PROBLEM TO WORK ON: Each record has to be repeated exactly as given.

RECORDS SUPPLIED:
■ ■ ■ ■ ■

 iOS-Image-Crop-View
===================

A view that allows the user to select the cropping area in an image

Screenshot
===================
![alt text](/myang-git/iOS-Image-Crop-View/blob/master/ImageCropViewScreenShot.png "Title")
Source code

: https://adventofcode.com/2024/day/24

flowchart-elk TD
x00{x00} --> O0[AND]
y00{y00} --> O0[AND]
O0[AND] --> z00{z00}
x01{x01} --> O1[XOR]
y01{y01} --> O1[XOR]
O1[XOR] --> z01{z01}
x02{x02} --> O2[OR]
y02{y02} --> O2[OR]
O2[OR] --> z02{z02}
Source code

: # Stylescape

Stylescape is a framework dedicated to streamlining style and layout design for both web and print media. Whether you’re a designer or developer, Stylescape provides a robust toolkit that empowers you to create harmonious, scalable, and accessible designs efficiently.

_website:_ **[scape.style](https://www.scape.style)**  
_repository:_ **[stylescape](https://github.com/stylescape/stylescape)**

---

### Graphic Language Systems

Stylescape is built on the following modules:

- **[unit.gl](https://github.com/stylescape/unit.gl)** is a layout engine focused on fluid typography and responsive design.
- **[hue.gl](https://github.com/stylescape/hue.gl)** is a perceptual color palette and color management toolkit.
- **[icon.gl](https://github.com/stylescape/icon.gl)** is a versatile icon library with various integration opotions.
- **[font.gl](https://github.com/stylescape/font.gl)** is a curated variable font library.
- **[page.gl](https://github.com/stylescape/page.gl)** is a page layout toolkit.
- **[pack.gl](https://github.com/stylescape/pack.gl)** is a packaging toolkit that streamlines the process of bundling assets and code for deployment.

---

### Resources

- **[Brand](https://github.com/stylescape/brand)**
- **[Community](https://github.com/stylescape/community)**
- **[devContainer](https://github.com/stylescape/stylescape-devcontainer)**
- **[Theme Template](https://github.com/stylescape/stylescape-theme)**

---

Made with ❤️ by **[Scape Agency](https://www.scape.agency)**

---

■ ■ ■ ■ ■

ANSWER TO THIS TASK:
 iOS-Image-Crop-View
===================

A view that allows the user to select the cropping area in an image

Screenshot
===================
![alt text](/myang-git/iOS-Image-Crop-View/blob/master/ImageCropViewScreenShot.png "Title")
Source code

: https://adventofcode.com/2024/day/24

flowchart-elk TD
x00{x00} --> O0[AND]
y00{y00} --> O0[AND]
O0[AND] --> z00{z00}
x01{x01} --> O1[XOR]
y01{y01} --> O1[XOR]
O1[XOR] --> z01{z01}
x02{x02} --> O2[OR]
y02{y02} --> O2[OR]
O2[OR] --> z02{z02}
Source code

: # Stylescape

Stylescape is a framework dedicated to streamlining style and layout design for both web and print media. Whether you’re a designer or developer, Stylescape provides a robust toolkit that empowers you to create harmonious, scalable, and accessible designs efficiently.

_website:_ **[scape.style](https://www.scape.style)**  
_repository:_ **[stylescape](https://github.com/stylescape/stylescape)**

---

### Graphic Language Systems

Stylescape is built on the following modules:

- **[unit.gl](https://github.com/stylescape/unit.gl)** is a layout engine focused on fluid typography and responsive design.
- **[hue.gl](https://github.com/stylescape/hue.gl)** is a perceptual color palette and color management toolkit.
- **[icon.gl](https://github.com/stylescape/icon.gl)** is a versatile icon library with various integration opotions.
- **[font.gl](https://github.com/stylescape/font.gl)** is a curated variable font library.
- **[page.gl](https://github.com/stylescape/page.gl)** is a page layout toolkit.
- **[pack.gl](https://github.com/stylescape/pack.gl)** is a packaging toolkit that streamlines the process of bundling assets and code for deployment.

---

### Resources

- **[Brand](https://github.com/stylescape/brand)**
- **[Community](https://github.com/stylescape/community)**
- **[devContainer](https://github.com/stylescape/stylescape-devcontainer)**
- **[Theme Template](https://github.com/stylescape/stylescape-theme)**

---

Made with ❤️ by **[Scape Agency](https://www.scape.agency)**

---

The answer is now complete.